===== Extracted records

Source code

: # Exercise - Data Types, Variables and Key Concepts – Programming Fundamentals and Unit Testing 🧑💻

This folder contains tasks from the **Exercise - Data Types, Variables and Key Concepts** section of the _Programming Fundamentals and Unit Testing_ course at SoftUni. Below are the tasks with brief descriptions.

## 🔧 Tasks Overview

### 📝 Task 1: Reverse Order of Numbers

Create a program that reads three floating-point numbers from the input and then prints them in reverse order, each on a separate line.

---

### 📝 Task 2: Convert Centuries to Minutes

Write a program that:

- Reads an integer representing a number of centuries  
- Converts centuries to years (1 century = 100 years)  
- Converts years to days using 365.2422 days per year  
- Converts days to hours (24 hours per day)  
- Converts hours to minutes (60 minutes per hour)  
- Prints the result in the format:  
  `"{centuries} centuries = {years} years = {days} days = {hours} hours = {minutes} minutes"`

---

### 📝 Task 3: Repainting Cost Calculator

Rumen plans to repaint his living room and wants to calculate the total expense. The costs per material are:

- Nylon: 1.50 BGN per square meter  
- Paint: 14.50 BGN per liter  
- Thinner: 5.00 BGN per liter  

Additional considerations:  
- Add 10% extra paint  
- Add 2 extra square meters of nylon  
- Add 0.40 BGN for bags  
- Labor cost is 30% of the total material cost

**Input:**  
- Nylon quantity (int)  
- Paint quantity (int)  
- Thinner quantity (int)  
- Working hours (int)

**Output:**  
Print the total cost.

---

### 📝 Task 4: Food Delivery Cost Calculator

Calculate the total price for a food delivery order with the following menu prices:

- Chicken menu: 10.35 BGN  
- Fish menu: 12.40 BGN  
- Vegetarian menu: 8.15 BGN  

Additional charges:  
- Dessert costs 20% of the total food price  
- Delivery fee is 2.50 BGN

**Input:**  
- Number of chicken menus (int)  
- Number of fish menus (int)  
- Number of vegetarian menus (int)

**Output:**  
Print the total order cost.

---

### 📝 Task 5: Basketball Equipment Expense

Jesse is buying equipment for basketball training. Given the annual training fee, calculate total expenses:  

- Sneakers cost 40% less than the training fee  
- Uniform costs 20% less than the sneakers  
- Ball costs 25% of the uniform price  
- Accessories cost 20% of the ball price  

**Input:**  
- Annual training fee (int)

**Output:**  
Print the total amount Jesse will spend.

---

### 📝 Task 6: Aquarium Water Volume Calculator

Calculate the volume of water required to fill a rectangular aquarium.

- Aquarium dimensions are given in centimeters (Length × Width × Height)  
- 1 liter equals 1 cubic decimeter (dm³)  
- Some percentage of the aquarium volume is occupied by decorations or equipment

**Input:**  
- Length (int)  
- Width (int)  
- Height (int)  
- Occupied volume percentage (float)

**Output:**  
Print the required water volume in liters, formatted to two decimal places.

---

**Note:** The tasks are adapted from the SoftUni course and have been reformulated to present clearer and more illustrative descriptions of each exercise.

==========

Could you give the data again, word for word?

Source code

: # Exercise - Data Types, Variables and Key Concepts – Programming Fundamentals and Unit Testing 🧑💻

This folder contains tasks from the **Exercise - Data Types, Variables and Key Concepts** section of the _Programming Fundamentals and Unit Testing_ course at SoftUni. Below are the tasks with brief descriptions.

## 🔧 Tasks Overview

### 📝 Task 1: Reverse Order of Numbers

Create a program that reads three floating-point numbers from the input and then prints them in reverse order, each on a separate line.

---

### 📝 Task 2: Convert Centuries to Minutes

Write a program that:

- Reads an integer representing a number of centuries  
- Converts centuries to years (1 century = 100 years)  
- Converts years to days using 365.2422 days per year  
- Converts days to hours (24 hours per day)  
- Converts hours to minutes (60 minutes per hour)  
- Prints the result in the format:  
  `"{centuries} centuries = {years} years = {days} days = {hours} hours = {minutes} minutes"`

---

### 📝 Task 3: Repainting Cost Calculator

Rumen plans to repaint his living room and wants to calculate the total expense. The costs per material are:

- Nylon: 1.50 BGN per square meter  
- Paint: 14.50 BGN per liter  
- Thinner: 5.00 BGN per liter  

Additional considerations:  
- Add 10% extra paint  
- Add 2 extra square meters of nylon  
- Add 0.40 BGN for bags  
- Labor cost is 30% of the total material cost

**Input:**  
- Nylon quantity (int)  
- Paint quantity (int)  
- Thinner quantity (int)  
- Working hours (int)

**Output:**  
Print the total cost.

---

### 📝 Task 4: Food Delivery Cost Calculator

Calculate the total price for a food delivery order with the following menu prices:

- Chicken menu: 10.35 BGN  
- Fish menu: 12.40 BGN  
- Vegetarian menu: 8.15 BGN  

Additional charges:  
- Dessert costs 20% of the total food price  
- Delivery fee is 2.50 BGN

**Input:**  
- Number of chicken menus (int)  
- Number of fish menus (int)  
- Number of vegetarian menus (int)

**Output:**  
Print the total order cost.

---

### 📝 Task 5: Basketball Equipment Expense

Jesse is buying equipment for basketball training. Given the annual training fee, calculate total expenses:  

- Sneakers cost 40% less than the training fee  
- Uniform costs 20% less than the sneakers  
- Ball costs 25% of the uniform price  
- Accessories cost 20% of the ball price  

**Input:**  
- Annual training fee (int)

**Output:**  
Print the total amount Jesse will spend.

---

### 📝 Task 6: Aquarium Water Volume Calculator

Calculate the volume of water required to fill a rectangular aquarium.

- Aquarium dimensions are given in centimeters (Length × Width × Height)  
- 1 liter equals 1 cubic decimeter (dm³)  
- Some percentage of the aquarium volume is occupied by decorations or equipment

**Input:**  
- Length (int)  
- Width (int)  
- Height (int)  
- Occupied volume percentage (float)

**Output:**  
Print the required water volume in liters, formatted to two decimal places.

---

**Note:** The tasks are adapted from the SoftUni course and have been reformulated to present clearer and more illustrative descriptions of each exercise.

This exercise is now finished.